07 May 2012 - In justice matters, access to legal aid can tip the balance significantly; in some cases it can be a matter of life and death. Every person going though a criminal trial - not only the accused but also victims of crime - needs access to legal information and legal assistance in order to know and attain his or her rights.
Recognizing this, the just-concluded twenty-first session of United Nations Commission on Crime Prevention and Criminal Justice adopted the first international instrument exclusively dedicated to legal aid: the United Nations Principles and Guidelines on Access to Legal Aid in Criminal Justice Systems, which will be submitted to the General Assembly later this year for approval.
The Commission recognized that legal aid is an essential element of a fair, humane and efficient criminal justice system that is based on the rule of law. It is the foundation for the enjoyment of other rights, including the right to a fair trial, and an important safeguard that ensures fundamental fairness and public trust in the criminal justice process.
The United Nations Principles and Guidelines on Access to Legal Aid in Criminal Justice Systems are aimed at ensuring that suspects, detainees, and accused and imprisoned persons have access to legal aid. The efficient provision of legal aid is also central to reducing pretrial detention, safeguarding the rights of victims, guaranteeing the best interests of children who come into contact with the criminal justice system and ensuring access to justice for the most vulnerable and marginalized groups.
The guidelines establish that States should consider the provision of legal aid as their responsibility and should put in place a comprehensive legal aid system that is accessible and effective, has a nationwide reach and is available to all without discrimination.
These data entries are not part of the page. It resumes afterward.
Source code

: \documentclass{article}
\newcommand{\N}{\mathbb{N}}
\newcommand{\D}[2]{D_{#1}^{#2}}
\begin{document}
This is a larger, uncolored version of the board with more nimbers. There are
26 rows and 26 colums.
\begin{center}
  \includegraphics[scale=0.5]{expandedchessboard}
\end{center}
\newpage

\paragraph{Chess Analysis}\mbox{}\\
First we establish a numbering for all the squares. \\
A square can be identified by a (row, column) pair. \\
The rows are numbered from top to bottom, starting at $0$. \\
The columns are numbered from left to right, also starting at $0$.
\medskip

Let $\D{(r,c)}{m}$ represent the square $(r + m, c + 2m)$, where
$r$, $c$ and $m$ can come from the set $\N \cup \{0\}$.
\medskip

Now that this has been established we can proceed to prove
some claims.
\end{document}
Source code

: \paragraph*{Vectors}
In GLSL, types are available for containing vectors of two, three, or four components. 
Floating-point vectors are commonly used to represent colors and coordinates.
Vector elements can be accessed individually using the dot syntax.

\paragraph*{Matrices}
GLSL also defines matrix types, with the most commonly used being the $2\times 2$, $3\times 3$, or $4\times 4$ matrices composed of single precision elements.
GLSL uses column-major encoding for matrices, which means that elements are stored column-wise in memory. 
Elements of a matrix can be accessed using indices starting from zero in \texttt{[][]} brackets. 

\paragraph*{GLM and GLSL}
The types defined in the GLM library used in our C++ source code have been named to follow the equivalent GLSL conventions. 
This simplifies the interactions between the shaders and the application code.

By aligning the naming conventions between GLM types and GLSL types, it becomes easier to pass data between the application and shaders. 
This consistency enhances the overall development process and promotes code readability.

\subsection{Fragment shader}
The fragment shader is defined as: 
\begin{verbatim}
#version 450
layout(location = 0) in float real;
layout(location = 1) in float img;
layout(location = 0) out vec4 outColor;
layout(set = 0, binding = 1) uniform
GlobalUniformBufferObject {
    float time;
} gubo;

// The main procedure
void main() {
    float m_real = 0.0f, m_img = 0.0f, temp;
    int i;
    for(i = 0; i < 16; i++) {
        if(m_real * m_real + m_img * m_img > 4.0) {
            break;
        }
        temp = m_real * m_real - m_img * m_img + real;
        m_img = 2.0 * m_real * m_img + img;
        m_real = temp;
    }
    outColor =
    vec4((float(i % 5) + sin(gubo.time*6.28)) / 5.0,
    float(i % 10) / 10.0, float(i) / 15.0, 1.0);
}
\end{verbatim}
UNODC is also working to assist Member States in meeting their responsibilities in the provision of legal aid. In 2006, UNODC published a criminal justice assessment toolkit, entitled " Access to justice: legal defence and legal aid", which gives guidance on how to assess the provision of legal representation to people being investigated for or charged with a criminal offence, with a particular focus on providing these services to the poor.